* Your goal
Set down, please, exactly the lines below that run from the line with "2. At the bottom" to the line with "## Export metrics", both lines included.

* Task material

>>>

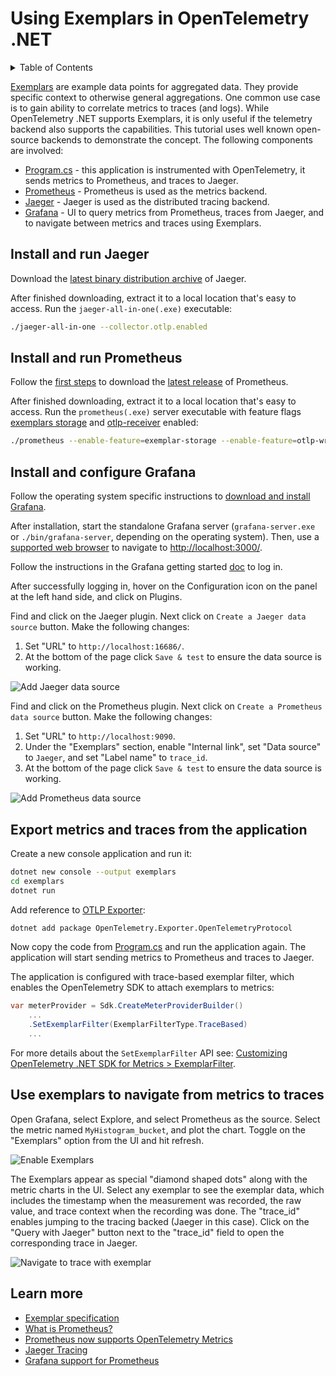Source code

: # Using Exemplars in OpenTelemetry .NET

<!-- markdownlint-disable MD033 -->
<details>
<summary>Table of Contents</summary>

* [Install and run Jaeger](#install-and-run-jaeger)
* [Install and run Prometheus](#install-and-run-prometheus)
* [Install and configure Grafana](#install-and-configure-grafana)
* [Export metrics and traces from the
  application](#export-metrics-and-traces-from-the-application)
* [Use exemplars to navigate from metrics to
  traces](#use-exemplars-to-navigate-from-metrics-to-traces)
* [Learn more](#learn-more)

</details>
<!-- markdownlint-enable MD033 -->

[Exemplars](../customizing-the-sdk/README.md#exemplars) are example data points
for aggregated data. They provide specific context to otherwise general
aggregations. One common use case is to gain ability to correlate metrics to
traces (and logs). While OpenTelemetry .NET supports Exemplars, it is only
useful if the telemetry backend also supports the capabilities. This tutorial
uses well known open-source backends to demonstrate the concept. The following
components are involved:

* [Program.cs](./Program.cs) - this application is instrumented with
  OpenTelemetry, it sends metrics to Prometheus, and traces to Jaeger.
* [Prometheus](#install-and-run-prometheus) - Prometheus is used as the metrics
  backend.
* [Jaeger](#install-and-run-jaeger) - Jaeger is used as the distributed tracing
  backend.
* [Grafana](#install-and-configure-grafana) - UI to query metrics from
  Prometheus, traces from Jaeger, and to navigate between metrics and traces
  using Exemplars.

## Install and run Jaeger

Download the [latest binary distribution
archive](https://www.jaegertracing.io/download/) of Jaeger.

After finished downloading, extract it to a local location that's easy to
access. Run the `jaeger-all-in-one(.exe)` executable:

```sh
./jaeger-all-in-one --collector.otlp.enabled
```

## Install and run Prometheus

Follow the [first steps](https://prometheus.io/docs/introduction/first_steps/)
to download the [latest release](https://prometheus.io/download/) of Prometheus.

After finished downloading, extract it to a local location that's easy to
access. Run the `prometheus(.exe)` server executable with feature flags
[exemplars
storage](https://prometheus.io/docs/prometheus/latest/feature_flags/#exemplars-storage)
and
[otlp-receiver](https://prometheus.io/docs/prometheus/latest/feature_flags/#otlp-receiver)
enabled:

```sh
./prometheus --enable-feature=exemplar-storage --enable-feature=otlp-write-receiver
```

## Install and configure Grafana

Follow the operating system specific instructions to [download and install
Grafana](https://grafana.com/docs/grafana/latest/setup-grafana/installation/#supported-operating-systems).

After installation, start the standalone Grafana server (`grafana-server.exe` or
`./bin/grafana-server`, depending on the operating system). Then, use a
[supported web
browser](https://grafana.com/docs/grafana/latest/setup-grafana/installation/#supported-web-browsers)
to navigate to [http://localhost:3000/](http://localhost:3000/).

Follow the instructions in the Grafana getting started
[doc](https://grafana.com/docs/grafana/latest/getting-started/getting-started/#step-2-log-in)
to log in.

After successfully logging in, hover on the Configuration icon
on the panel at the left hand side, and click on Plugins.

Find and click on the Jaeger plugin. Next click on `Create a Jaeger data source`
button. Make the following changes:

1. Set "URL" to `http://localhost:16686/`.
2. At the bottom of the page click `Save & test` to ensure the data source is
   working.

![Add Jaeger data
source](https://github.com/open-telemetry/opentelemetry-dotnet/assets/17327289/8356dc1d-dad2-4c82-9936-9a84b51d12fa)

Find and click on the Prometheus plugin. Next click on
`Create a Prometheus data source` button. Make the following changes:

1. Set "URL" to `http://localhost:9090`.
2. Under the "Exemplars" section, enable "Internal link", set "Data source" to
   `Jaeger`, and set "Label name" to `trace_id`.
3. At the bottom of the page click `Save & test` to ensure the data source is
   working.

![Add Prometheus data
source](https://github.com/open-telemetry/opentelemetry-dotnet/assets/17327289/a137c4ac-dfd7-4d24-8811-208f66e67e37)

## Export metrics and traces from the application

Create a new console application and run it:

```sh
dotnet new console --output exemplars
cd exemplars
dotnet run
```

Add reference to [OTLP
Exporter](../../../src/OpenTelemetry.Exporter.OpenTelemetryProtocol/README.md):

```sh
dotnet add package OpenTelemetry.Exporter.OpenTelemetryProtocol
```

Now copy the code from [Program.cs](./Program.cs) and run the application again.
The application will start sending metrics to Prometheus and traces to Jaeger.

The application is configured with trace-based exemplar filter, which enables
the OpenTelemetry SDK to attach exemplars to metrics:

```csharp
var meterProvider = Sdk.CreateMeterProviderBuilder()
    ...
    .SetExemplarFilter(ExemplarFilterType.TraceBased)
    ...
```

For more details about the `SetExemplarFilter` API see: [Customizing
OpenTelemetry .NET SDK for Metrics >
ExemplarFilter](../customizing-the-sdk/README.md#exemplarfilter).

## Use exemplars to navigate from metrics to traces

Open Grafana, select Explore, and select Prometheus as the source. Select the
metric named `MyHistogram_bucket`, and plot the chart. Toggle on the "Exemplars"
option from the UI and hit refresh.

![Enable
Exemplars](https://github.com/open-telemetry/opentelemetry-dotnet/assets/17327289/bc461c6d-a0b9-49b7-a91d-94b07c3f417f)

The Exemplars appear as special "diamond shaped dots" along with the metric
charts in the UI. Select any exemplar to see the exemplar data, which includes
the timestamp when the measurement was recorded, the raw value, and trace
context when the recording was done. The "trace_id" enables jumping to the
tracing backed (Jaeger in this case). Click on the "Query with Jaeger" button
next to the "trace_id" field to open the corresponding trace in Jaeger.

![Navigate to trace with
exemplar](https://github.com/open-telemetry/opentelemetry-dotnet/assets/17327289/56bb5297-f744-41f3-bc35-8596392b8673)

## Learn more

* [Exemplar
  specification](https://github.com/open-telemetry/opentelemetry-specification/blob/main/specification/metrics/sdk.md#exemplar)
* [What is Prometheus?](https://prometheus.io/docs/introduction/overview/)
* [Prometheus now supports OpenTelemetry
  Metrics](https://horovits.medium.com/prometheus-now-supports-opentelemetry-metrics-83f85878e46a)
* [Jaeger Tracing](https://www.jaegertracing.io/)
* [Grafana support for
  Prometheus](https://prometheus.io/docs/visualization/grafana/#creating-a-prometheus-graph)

<<<
>>>

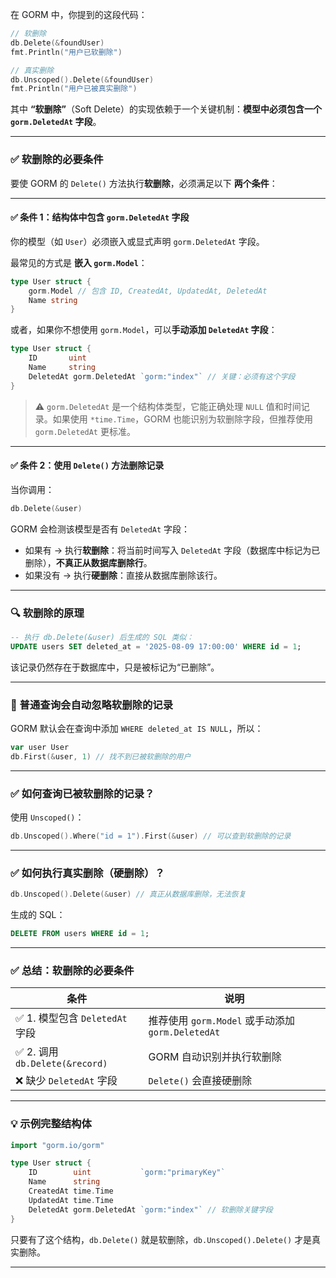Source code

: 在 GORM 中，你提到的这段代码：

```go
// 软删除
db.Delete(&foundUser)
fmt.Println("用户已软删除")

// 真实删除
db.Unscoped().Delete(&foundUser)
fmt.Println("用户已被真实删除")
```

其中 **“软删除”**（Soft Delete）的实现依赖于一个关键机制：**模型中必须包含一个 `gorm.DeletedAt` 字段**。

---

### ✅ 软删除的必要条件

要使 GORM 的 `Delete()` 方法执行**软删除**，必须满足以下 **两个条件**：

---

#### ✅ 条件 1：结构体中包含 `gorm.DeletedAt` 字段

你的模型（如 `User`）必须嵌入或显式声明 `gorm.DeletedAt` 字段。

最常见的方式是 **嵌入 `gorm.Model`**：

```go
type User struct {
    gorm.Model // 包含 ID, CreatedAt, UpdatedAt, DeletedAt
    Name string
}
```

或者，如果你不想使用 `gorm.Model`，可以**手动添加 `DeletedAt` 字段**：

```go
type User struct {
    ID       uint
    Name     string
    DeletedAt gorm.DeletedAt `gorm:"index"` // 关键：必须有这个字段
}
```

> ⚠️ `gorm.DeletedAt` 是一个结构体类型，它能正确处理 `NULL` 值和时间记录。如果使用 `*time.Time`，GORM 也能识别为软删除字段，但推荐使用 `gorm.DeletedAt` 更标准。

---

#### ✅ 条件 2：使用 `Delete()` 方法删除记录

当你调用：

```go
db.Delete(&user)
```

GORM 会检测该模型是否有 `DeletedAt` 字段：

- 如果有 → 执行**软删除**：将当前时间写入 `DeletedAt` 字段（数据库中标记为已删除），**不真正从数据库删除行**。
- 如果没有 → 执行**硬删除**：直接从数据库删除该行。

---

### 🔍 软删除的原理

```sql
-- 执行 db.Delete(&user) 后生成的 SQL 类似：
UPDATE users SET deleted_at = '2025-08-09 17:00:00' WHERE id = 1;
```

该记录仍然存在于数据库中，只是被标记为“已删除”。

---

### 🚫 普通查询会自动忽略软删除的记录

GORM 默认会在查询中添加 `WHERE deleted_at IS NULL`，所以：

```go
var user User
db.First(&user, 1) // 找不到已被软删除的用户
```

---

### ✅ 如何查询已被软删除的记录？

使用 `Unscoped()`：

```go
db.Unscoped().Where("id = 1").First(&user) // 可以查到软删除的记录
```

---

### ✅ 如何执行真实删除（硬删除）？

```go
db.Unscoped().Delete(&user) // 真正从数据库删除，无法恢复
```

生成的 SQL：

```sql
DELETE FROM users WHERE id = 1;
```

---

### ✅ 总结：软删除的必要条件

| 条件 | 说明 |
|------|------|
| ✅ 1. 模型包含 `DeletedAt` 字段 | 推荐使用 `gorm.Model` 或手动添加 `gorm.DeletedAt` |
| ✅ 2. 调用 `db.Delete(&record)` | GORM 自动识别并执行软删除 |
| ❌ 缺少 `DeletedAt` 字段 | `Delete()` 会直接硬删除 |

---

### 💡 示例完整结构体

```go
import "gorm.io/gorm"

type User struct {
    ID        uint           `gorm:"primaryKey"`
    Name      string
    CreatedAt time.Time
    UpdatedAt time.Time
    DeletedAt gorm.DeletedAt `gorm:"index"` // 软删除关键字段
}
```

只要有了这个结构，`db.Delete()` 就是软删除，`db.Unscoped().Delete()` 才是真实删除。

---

<<<

* Response
2. At the bottom of the page click `Save & test` to ensure the data source is
   working.

![Add Jaeger data
source](https://github.com/open-telemetry/opentelemetry-dotnet/assets/17327289/8356dc1d-dad2-4c82-9936-9a84b51d12fa)

Find and click on the Prometheus plugin. Next click on
`Create a Prometheus data source` button. Make the following changes:

1. Set "URL" to `http://localhost:9090`.
2. Under the "Exemplars" section, enable "Internal link", set "Data source" to
   `Jaeger`, and set "Label name" to `trace_id`.
3. At the bottom of the page click `Save & test` to ensure the data source is
   working.

![Add Prometheus data
source](https://github.com/open-telemetry/opentelemetry-dotnet/assets/17327289/a137c4ac-dfd7-4d24-8811-208f66e67e37)

## Export metrics and traces from the application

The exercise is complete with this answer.